La méthode
Une démarche rigoureuse et exigeante
La mise en œuvre d’un rescrit administratif suppose un travail préparatoire conséquent. Il ne s’agit pas d’un simple courrier adressé au préfet, mais d’une démarche juridique, technique et politique à part entière.
Elle implique :
- une analyse approfondie du cadre légal et des actes concernés ;
- la préparation du dossier complet, comprenant projets d’actes, annexes et exposé des motifs ;
- la concertation avec les maires ou élus concernés, pour assurer la cohérence du transfert envisagé ;
- l’envoi formel de la demande de rescrit au préfet, qui ouvre le délai de trois mois prévu par l’article L.1116-1 du CGCT ;
Un instrument au service de la sécurité juridique
Sécuriser la décision avant qu’elle ne soit prise
En permettant aux élus d’interroger le préfet avant d’agir, le rescrit offre un outil de prévention du contentieux et une garantie de clarté juridique. Il permet aussi de partager la responsabilité de l’interprétation du droit, en consolidant la décision locale par un avis formalisé.
Une garantie avant d’être une norme
La genèse : extraits de l’étude du Conseil d’État, « Le rescrit », 2014.
Avant la création du rescrit administratif par la loi du 27 décembre 2019 dite Engagement et proximité, le Conseil d’État avait consacré, dans son rapport public de 2014, une étude approfondie sur ce mécanisme.
Comme souvent, cette réflexion menée en amont par la Haute juridiction a contribué à inspirer le législateur : le Conseil d’État n’y proposait pas un texte normatif, mais une doctrine d’action, fidèle à sa mission de conseiller et d’éclairer la création du droit.

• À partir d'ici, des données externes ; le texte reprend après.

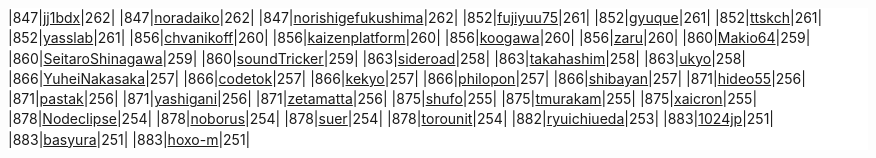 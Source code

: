|847|[jj1bdx](https://github.com/jj1bdx)|262|
|847|[noradaiko](https://github.com/noradaiko)|262|
|847|[norishigefukushima](https://github.com/norishigefukushima)|262|
|852|[fujiyuu75](https://github.com/fujiyuu75)|261|
|852|[gyuque](https://github.com/gyuque)|261|
|852|[ttskch](https://github.com/ttskch)|261|
|852|[yasslab](https://github.com/yasslab)|261|
|856|[chvanikoff](https://github.com/chvanikoff)|260|
|856|[kaizenplatform](https://github.com/kaizenplatform)|260|
|856|[koogawa](https://github.com/koogawa)|260|
|856|[zaru](https://github.com/zaru)|260|
|860|[Makio64](https://github.com/Makio64)|259|
|860|[SeitaroShinagawa](https://github.com/SeitaroShinagawa)|259|
|860|[soundTricker](https://github.com/soundTricker)|259|
|863|[sideroad](https://github.com/sideroad)|258|
|863|[takahashim](https://github.com/takahashim)|258|
|863|[ukyo](https://github.com/ukyo)|258|
|866|[YuheiNakasaka](https://github.com/YuheiNakasaka)|257|
|866|[codetok](https://github.com/codetok)|257|
|866|[kekyo](https://github.com/kekyo)|257|
|866|[philopon](https://github.com/philopon)|257|
|866|[shibayan](https://github.com/shibayan)|257|
|871|[hideo55](https://github.com/hideo55)|256|
|871|[pastak](https://github.com/pastak)|256|
|871|[yashigani](https://github.com/yashigani)|256|
|871|[zetamatta](https://github.com/zetamatta)|256|
|875|[shufo](https://github.com/shufo)|255|
|875|[tmurakam](https://github.com/tmurakam)|255|
|875|[xaicron](https://github.com/xaicron)|255|
|878|[Nodeclipse](https://github.com/Nodeclipse)|254|
|878|[noborus](https://github.com/noborus)|254|
|878|[suer](https://github.com/suer)|254|
|878|[torounit](https://github.com/torounit)|254|
|882|[ryuichiueda](https://github.com/ryuichiueda)|253|
|883|[1024jp](https://github.com/1024jp)|251|
|883|[basyura](https://github.com/basyura)|251|
|883|[hoxo-m](https://github.com/hoxo-m)|251| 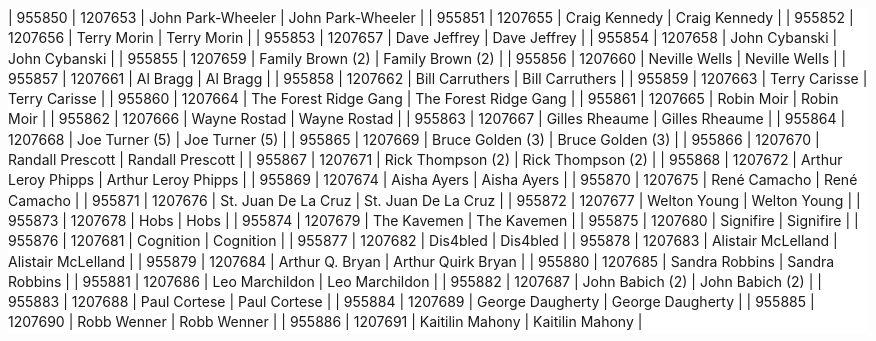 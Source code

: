 | 955850 | 1207653 | John Park-Wheeler | John Park-Wheeler |
| 955851 | 1207655 | Craig Kennedy | Craig Kennedy |
| 955852 | 1207656 | Terry Morin | Terry Morin |
| 955853 | 1207657 | Dave Jeffrey | Dave Jeffrey |
| 955854 | 1207658 | John Cybanski | John Cybanski |
| 955855 | 1207659 | Family Brown (2) | Family Brown (2) |
| 955856 | 1207660 | Neville Wells | Neville Wells |
| 955857 | 1207661 | Al Bragg | Al Bragg |
| 955858 | 1207662 | Bill Carruthers | Bill Carruthers |
| 955859 | 1207663 | Terry Carisse | Terry Carisse |
| 955860 | 1207664 | The Forest Ridge Gang | The Forest Ridge Gang |
| 955861 | 1207665 | Robin Moir | Robin Moir |
| 955862 | 1207666 | Wayne Rostad | Wayne Rostad |
| 955863 | 1207667 | Gilles Rheaume | Gilles Rheaume |
| 955864 | 1207668 | Joe Turner (5) | Joe Turner (5) |
| 955865 | 1207669 | Bruce Golden (3) | Bruce Golden (3) |
| 955866 | 1207670 | Randall Prescott | Randall Prescott |
| 955867 | 1207671 | Rick Thompson (2) | Rick Thompson (2) |
| 955868 | 1207672 | Arthur Leroy Phipps | Arthur Leroy Phipps |
| 955869 | 1207674 | Aisha Ayers | Aisha Ayers |
| 955870 | 1207675 | René Camacho | René Camacho |
| 955871 | 1207676 | St. Juan De La Cruz | St. Juan De La Cruz |
| 955872 | 1207677 | Welton Young | Welton Young |
| 955873 | 1207678 | Hobs | Hobs |
| 955874 | 1207679 | The Kavemen | The Kavemen |
| 955875 | 1207680 | Signifire | Signifire |
| 955876 | 1207681 | Cognition | Cognition |
| 955877 | 1207682 | Dis4bled | Dis4bled |
| 955878 | 1207683 | Alistair McLelland | Alistair McLelland |
| 955879 | 1207684 | Arthur Q. Bryan | Arthur Quirk Bryan |
| 955880 | 1207685 | Sandra Robbins | Sandra Robbins |
| 955881 | 1207686 | Leo Marchildon | Leo Marchildon |
| 955882 | 1207687 | John Babich (2) | John Babich (2) |
| 955883 | 1207688 | Paul Cortese | Paul Cortese |
| 955884 | 1207689 | George Daugherty | George Daugherty |
| 955885 | 1207690 | Robb Wenner | Robb Wenner |
| 955886 | 1207691 | Kaitilin Mahony | Kaitilin Mahony | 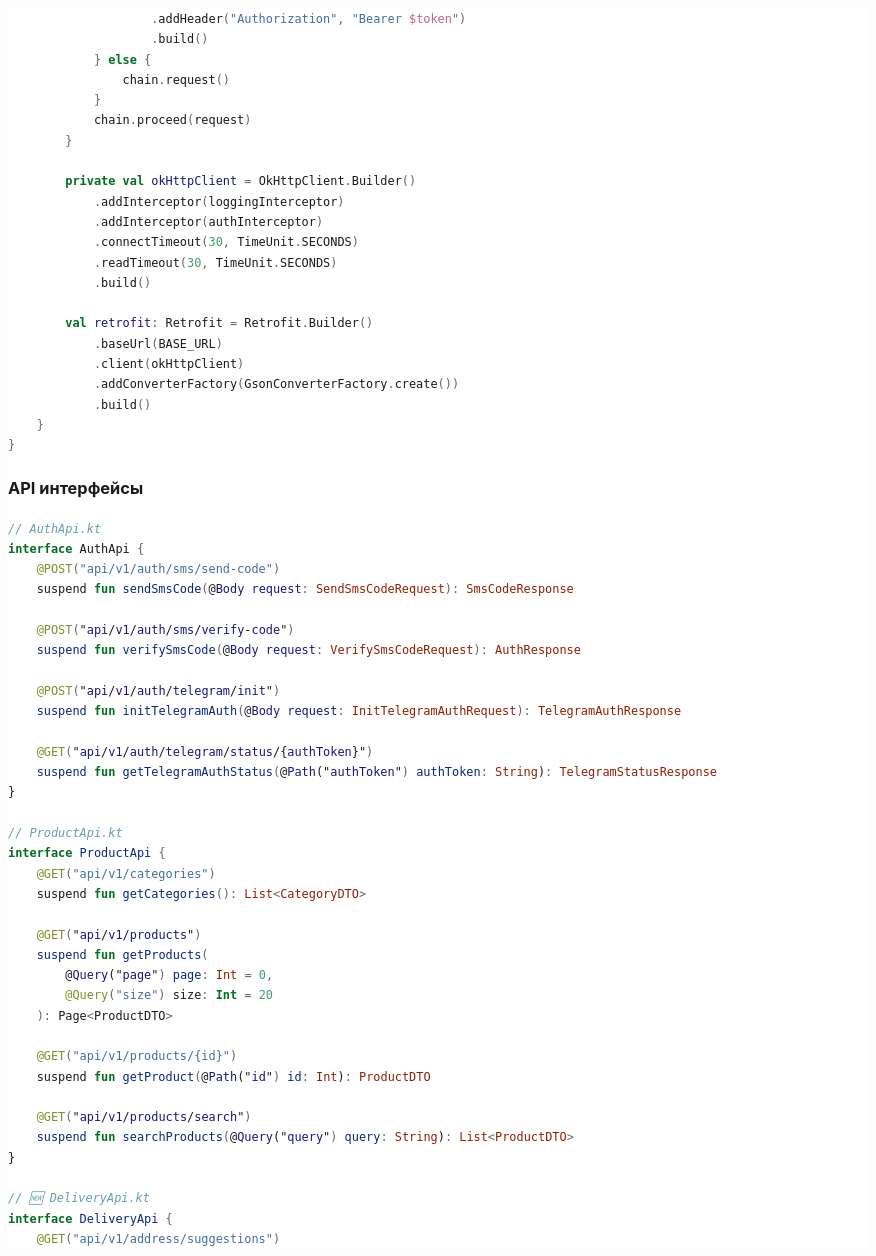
 ```kotlin
                    .addHeader("Authorization", "Bearer $token")
                    .build()
            } else {
                chain.request()
            }
            chain.proceed(request)
        }

        private val okHttpClient = OkHttpClient.Builder()
            .addInterceptor(loggingInterceptor)
            .addInterceptor(authInterceptor)
            .connectTimeout(30, TimeUnit.SECONDS)
            .readTimeout(30, TimeUnit.SECONDS)
            .build()

        val retrofit: Retrofit = Retrofit.Builder()
            .baseUrl(BASE_URL)
            .client(okHttpClient)
            .addConverterFactory(GsonConverterFactory.create())
            .build()
    }
}
```

### API интерфейсы

```kotlin
// AuthApi.kt
interface AuthApi {
    @POST("api/v1/auth/sms/send-code")
    suspend fun sendSmsCode(@Body request: SendSmsCodeRequest): SmsCodeResponse

    @POST("api/v1/auth/sms/verify-code")
    suspend fun verifySmsCode(@Body request: VerifySmsCodeRequest): AuthResponse

    @POST("api/v1/auth/telegram/init")
    suspend fun initTelegramAuth(@Body request: InitTelegramAuthRequest): TelegramAuthResponse

    @GET("api/v1/auth/telegram/status/{authToken}")
    suspend fun getTelegramAuthStatus(@Path("authToken") authToken: String): TelegramStatusResponse
}

// ProductApi.kt
interface ProductApi {
    @GET("api/v1/categories")
    suspend fun getCategories(): List<CategoryDTO>

    @GET("api/v1/products")
    suspend fun getProducts(
        @Query("page") page: Int = 0, 
        @Query("size") size: Int = 20
    ): Page<ProductDTO>

    @GET("api/v1/products/{id}")
    suspend fun getProduct(@Path("id") id: Int): ProductDTO

    @GET("api/v1/products/search")
    suspend fun searchProducts(@Query("query") query: String): List<ProductDTO>
}

// 🆕 DeliveryApi.kt
interface DeliveryApi {
    @GET("api/v1/address/suggestions")
``` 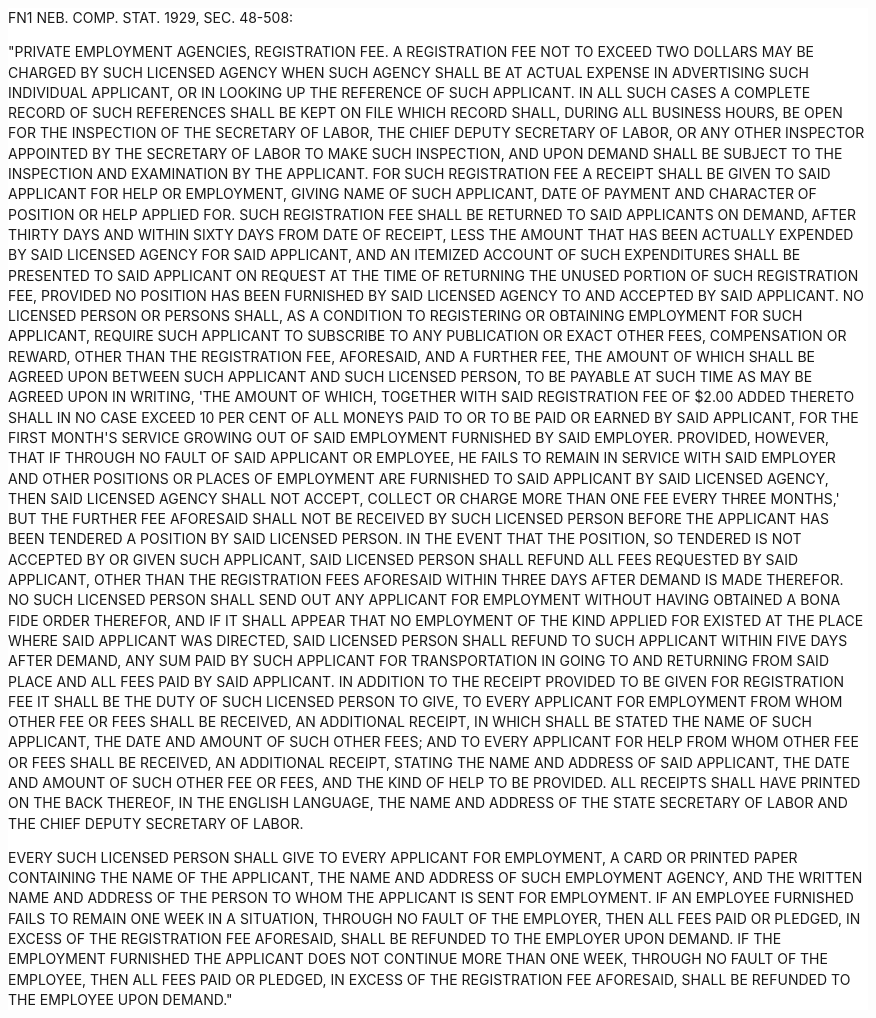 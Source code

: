 FN1  NEB. COMP. STAT. 1929, SEC. 48-508:

"PRIVATE EMPLOYMENT AGENCIES, REGISTRATION FEE.  A REGISTRATION FEE NOT TO EXCEED TWO DOLLARS MAY BE CHARGED BY SUCH LICENSED AGENCY WHEN SUCH AGENCY SHALL BE AT ACTUAL EXPENSE IN ADVERTISING SUCH INDIVIDUAL APPLICANT, OR IN LOOKING UP THE REFERENCE OF SUCH APPLICANT.  IN ALL SUCH CASES A COMPLETE RECORD OF SUCH REFERENCES SHALL BE KEPT ON FILE WHICH RECORD SHALL, DURING ALL BUSINESS HOURS, BE OPEN FOR THE INSPECTION OF THE SECRETARY OF LABOR, THE CHIEF DEPUTY SECRETARY OF LABOR, OR ANY OTHER INSPECTOR APPOINTED BY THE SECRETARY OF LABOR TO MAKE SUCH INSPECTION, AND UPON DEMAND SHALL BE SUBJECT TO THE INSPECTION AND EXAMINATION BY THE APPLICANT.  FOR SUCH REGISTRATION FEE A RECEIPT SHALL BE GIVEN TO SAID APPLICANT FOR HELP OR EMPLOYMENT, GIVING NAME OF SUCH APPLICANT, DATE OF PAYMENT AND CHARACTER OF POSITION OR HELP APPLIED FOR.  SUCH REGISTRATION FEE SHALL BE RETURNED TO SAID APPLICANTS ON DEMAND, AFTER THIRTY DAYS AND WITHIN SIXTY DAYS FROM DATE OF RECEIPT, LESS THE AMOUNT THAT HAS BEEN ACTUALLY EXPENDED BY SAID LICENSED AGENCY FOR SAID APPLICANT, AND AN ITEMIZED ACCOUNT OF SUCH EXPENDITURES SHALL BE PRESENTED TO SAID APPLICANT ON REQUEST AT THE TIME OF RETURNING THE UNUSED PORTION OF SUCH REGISTRATION FEE, PROVIDED NO POSITION HAS BEEN FURNISHED BY SAID LICENSED AGENCY TO AND ACCEPTED BY SAID APPLICANT.  NO LICENSED PERSON OR PERSONS SHALL, AS A CONDITION TO REGISTERING OR OBTAINING EMPLOYMENT FOR SUCH APPLICANT, REQUIRE SUCH APPLICANT TO SUBSCRIBE TO ANY PUBLICATION OR EXACT OTHER FEES, COMPENSATION OR REWARD, OTHER THAN THE REGISTRATION FEE, AFORESAID, AND A FURTHER FEE, THE AMOUNT OF WHICH SHALL BE AGREED UPON BETWEEN SUCH APPLICANT AND SUCH LICENSED PERSON, TO BE PAYABLE AT SUCH TIME AS MAY BE AGREED UPON IN WRITING, 'THE AMOUNT OF WHICH, TOGETHER WITH SAID REGISTRATION FEE OF $2.00 ADDED THERETO SHALL IN NO CASE EXCEED 10 PER CENT OF ALL MONEYS PAID TO OR TO BE PAID OR EARNED BY SAID APPLICANT, FOR THE FIRST MONTH'S SERVICE GROWING OUT OF SAID EMPLOYMENT FURNISHED BY SAID EMPLOYER.  PROVIDED, HOWEVER, THAT IF THROUGH NO FAULT OF SAID APPLICANT OR EMPLOYEE, HE FAILS TO REMAIN IN SERVICE WITH SAID EMPLOYER AND OTHER POSITIONS OR PLACES OF EMPLOYMENT ARE FURNISHED TO SAID APPLICANT BY SAID LICENSED AGENCY, THEN SAID LICENSED AGENCY SHALL NOT ACCEPT, COLLECT OR CHARGE MORE THAN ONE FEE EVERY THREE MONTHS,' BUT THE FURTHER FEE AFORESAID SHALL NOT BE RECEIVED BY SUCH LICENSED PERSON BEFORE THE APPLICANT HAS BEEN TENDERED A POSITION BY SAID LICENSED PERSON.  IN THE EVENT THAT THE POSITION, SO TENDERED IS NOT ACCEPTED BY OR GIVEN SUCH APPLICANT, SAID LICENSED PERSON SHALL REFUND ALL FEES REQUESTED BY SAID APPLICANT, OTHER THAN THE REGISTRATION FEES AFORESAID WITHIN THREE DAYS AFTER DEMAND IS MADE THEREFOR.  NO SUCH LICENSED PERSON SHALL SEND OUT ANY APPLICANT FOR EMPLOYMENT WITHOUT HAVING OBTAINED A BONA FIDE ORDER THEREFOR, AND IF IT SHALL APPEAR THAT NO EMPLOYMENT OF THE KIND APPLIED FOR EXISTED AT THE PLACE WHERE SAID APPLICANT WAS DIRECTED, SAID LICENSED PERSON SHALL REFUND TO SUCH APPLICANT WITHIN FIVE DAYS AFTER DEMAND, ANY SUM PAID BY SUCH APPLICANT FOR TRANSPORTATION IN GOING TO AND RETURNING FROM SAID PLACE AND ALL FEES PAID BY SAID APPLICANT.  IN ADDITION TO THE RECEIPT PROVIDED TO BE GIVEN FOR REGISTRATION FEE IT SHALL BE THE DUTY OF SUCH LICENSED PERSON TO GIVE, TO EVERY APPLICANT FOR EMPLOYMENT FROM WHOM OTHER FEE OR FEES SHALL BE RECEIVED, AN ADDITIONAL RECEIPT, IN WHICH SHALL BE STATED THE NAME OF SUCH APPLICANT, THE DATE AND AMOUNT OF SUCH OTHER FEES; AND TO EVERY APPLICANT FOR HELP FROM WHOM OTHER FEE OR FEES SHALL BE RECEIVED, AN ADDITIONAL RECEIPT, STATING THE NAME AND ADDRESS OF SAID APPLICANT, THE DATE AND AMOUNT OF SUCH OTHER FEE OR FEES, AND THE KIND OF HELP TO BE PROVIDED.  ALL RECEIPTS SHALL HAVE PRINTED ON THE BACK THEREOF, IN THE ENGLISH LANGUAGE, THE NAME AND ADDRESS OF THE STATE SECRETARY OF LABOR AND THE CHIEF DEPUTY SECRETARY OF LABOR.

EVERY SUCH LICENSED PERSON SHALL GIVE TO EVERY APPLICANT FOR EMPLOYMENT, A CARD OR PRINTED PAPER CONTAINING THE NAME OF THE APPLICANT, THE NAME AND ADDRESS OF SUCH EMPLOYMENT AGENCY, AND THE WRITTEN NAME AND ADDRESS OF THE PERSON TO WHOM THE APPLICANT IS SENT FOR EMPLOYMENT.  IF AN EMPLOYEE FURNISHED FAILS TO REMAIN ONE WEEK IN A SITUATION, THROUGH NO FAULT OF THE EMPLOYER, THEN ALL FEES PAID OR PLEDGED, IN EXCESS OF THE REGISTRATION FEE AFORESAID, SHALL BE REFUNDED TO THE EMPLOYER UPON DEMAND.  IF THE EMPLOYMENT FURNISHED THE APPLICANT DOES NOT CONTINUE MORE THAN ONE WEEK, THROUGH NO FAULT OF THE EMPLOYEE, THEN ALL FEES PAID OR PLEDGED, IN EXCESS OF THE REGISTRATION FEE AFORESAID, SHALL BE REFUNDED TO THE EMPLOYEE UPON DEMAND."
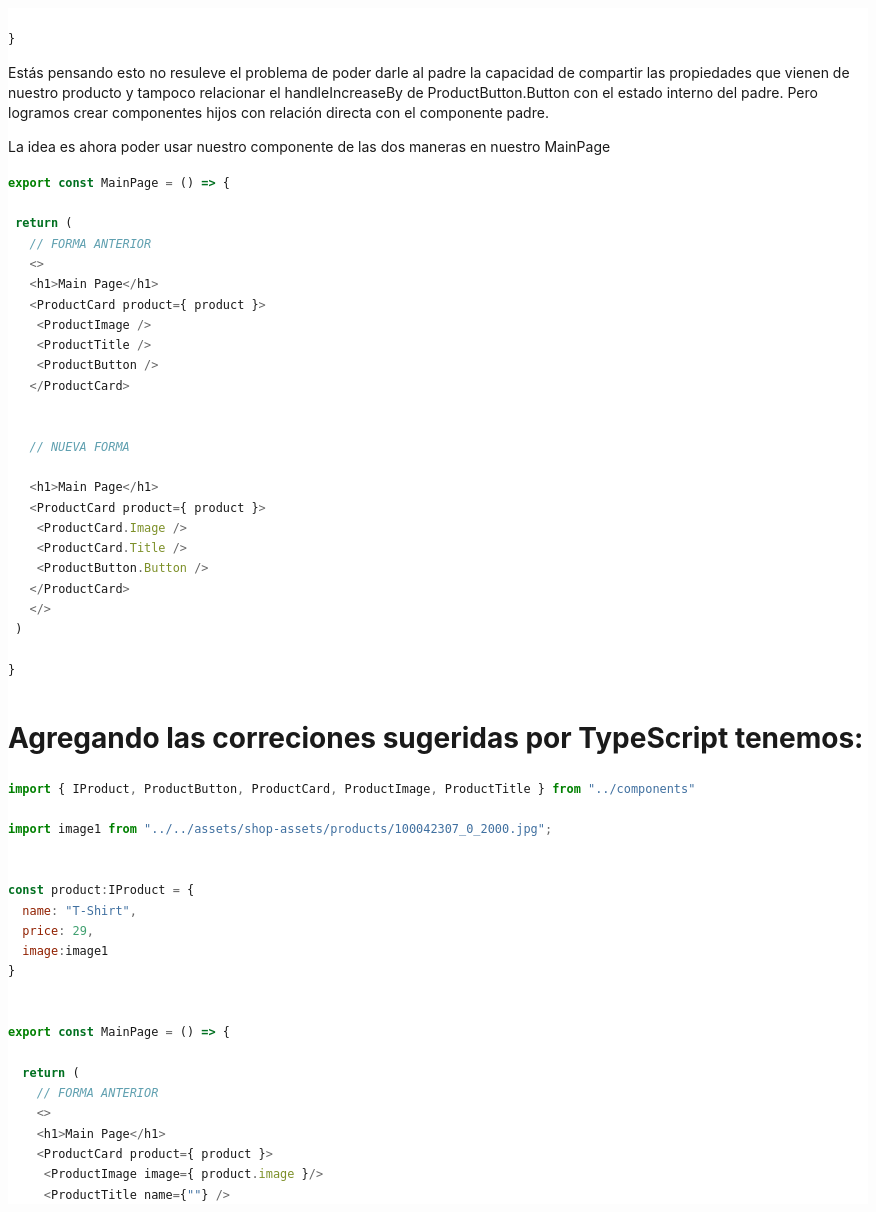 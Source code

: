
 ```js

}
```

Estás pensando esto no resuleve el problema de poder darle al padre la capacidad de compartir las propiedades que vienen de nuestro producto y tampoco relacionar el handleIncreaseBy de ProductButton.Button con el estado interno del padre. 
Pero logramos crear componentes hijos con relación directa con el componente padre.


 La idea es ahora poder usar nuestro componente de las dos maneras en nuestro MainPage

 ```js
export const MainPage = () => {

  return (
    // FORMA ANTERIOR
    <>
    <h1>Main Page</h1>
    <ProductCard product={ product }>
     <ProductImage />
     <ProductTitle />
     <ProductButton />
    </ProductCard>
    

    // NUEVA FORMA
    
    <h1>Main Page</h1>
    <ProductCard product={ product }>
     <ProductCard.Image />
     <ProductCard.Title />
     <ProductButton.Button />
    </ProductCard>
    </>
  )

}
```
# Agregando las correciones sugeridas por TypeScript tenemos:

```js
import { IProduct, ProductButton, ProductCard, ProductImage, ProductTitle } from "../components"

import image1 from "../../assets/shop-assets/products/100042307_0_2000.jpg";


const product:IProduct = {
  name: "T-Shirt",
  price: 29,
  image:image1
}


export const MainPage = () => {

  return (
    // FORMA ANTERIOR
    <>
    <h1>Main Page</h1>
    <ProductCard product={ product }>
     <ProductImage image={ product.image }/>
     <ProductTitle name={""} />
```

« Le rescrit est une garantie et non une norme. […] Cette garantie se manifeste par l’opposabilité à l’administration de la position qu’elle a prise sur une demande précise dont elle a été saisie. »
(Rapport public 2014, p. 84)
« Le rescrit est un instrument individuel d’application de la norme à une situation particulière et non un outil général d’interprétation de la norme. »
(p. 18-19)
« Le certificat d’urbanisme offre une garantie de maintien en vigueur des normes d’urbanisme […]. Cette garantie, liée à la cristallisation de la réglementation, est d’une autre nature que celle conférée par le rescrit. »
(p. 24)
Le Conseil d’État y voyait déjà un instrument de confiance, permettant d’équilibrer exigence de légalité et stabilité des décisions publiques : un outil préparatoire à la modernisation du dialogue entre l’État et les collectivités.

Illustration
Clarifier les frontières entre service public et pouvoir de police
Dans un dossier récent, une communauté de communes confrontée à des difficultés d’articulation entre son service public d’assainissement non collectif (SPANC) et les pouvoirs de police spéciale des maires a fait le choix du rescrit pour éviter toute fragilité juridique.
Certaines communes, ayant initialement refusé le transfert de leur pouvoir de police au président de l’EPCI, souhaitaient revenir sur cette position. La question était simple mais inédite : un maire peut-il, en cours de mandat, transférer finalement son pouvoir de police spéciale ?
Plutôt que d’avancer dans l’incertitude, la collectivité a saisi le préfet afin d’obtenir une interprétation formelle, en joignant un dossier complet : exposé juridique, projets de courriers et d’arrêtés, extraits du règlement du SPANC illustrant la confusion entre missions de service et pouvoirs de police.
Cette démarche, conduite dans un cadre rigoureux, visait à prévenir tout contentieux et à garantir la cohérence territoriale de l’action publique à la veille des élections municipales.
Le rescrit vise la sécurité juridique, mais il reste un outil subsidiaire ; il pallie les incertitudes de la norme sans s’y substituer.